Return all lines from the listing below in which "Neural" appears.

:: TASK DATA ::

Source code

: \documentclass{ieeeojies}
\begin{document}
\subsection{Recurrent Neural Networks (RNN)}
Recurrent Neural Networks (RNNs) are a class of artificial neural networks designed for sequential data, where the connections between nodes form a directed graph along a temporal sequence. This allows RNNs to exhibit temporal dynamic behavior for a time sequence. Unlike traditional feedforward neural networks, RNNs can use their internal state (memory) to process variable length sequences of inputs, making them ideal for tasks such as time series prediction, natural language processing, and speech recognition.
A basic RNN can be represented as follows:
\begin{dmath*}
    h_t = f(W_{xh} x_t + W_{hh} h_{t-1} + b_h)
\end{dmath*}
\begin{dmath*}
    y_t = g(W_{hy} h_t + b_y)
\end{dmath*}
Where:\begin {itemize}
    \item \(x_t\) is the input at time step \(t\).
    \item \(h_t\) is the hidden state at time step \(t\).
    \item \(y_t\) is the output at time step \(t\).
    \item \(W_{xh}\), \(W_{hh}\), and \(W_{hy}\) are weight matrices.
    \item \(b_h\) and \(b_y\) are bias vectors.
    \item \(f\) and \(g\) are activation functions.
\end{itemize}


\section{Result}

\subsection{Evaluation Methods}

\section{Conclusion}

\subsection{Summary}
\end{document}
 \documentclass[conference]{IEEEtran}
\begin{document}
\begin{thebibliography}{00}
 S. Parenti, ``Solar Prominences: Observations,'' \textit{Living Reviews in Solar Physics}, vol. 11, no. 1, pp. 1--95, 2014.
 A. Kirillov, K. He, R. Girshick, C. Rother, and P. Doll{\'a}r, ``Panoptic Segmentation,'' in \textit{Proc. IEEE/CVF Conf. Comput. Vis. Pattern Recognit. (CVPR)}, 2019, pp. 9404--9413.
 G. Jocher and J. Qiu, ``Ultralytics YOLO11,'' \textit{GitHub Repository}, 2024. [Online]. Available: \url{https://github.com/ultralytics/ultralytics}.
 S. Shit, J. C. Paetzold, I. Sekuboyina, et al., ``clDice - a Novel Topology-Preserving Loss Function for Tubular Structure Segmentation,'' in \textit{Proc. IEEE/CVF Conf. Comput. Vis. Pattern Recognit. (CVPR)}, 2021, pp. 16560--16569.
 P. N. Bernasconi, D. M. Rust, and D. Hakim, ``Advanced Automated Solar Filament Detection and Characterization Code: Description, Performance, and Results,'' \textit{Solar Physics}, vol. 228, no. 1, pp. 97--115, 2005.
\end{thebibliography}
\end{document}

:::

◆ **SOLUTION**
\subsection{Recurrent Neural Networks (RNN)}
Recurrent Neural Networks (RNNs) are a class of artificial neural networks designed for sequential data, where the connections between nodes form a directed graph along a temporal sequence. This allows RNNs to exhibit temporal dynamic behavior for a time sequence. Unlike traditional feedforward neural networks, RNNs can use their internal state (memory) to process variable length sequences of inputs, making them ideal for tasks such as time series prediction, natural language processing, and speech recognition.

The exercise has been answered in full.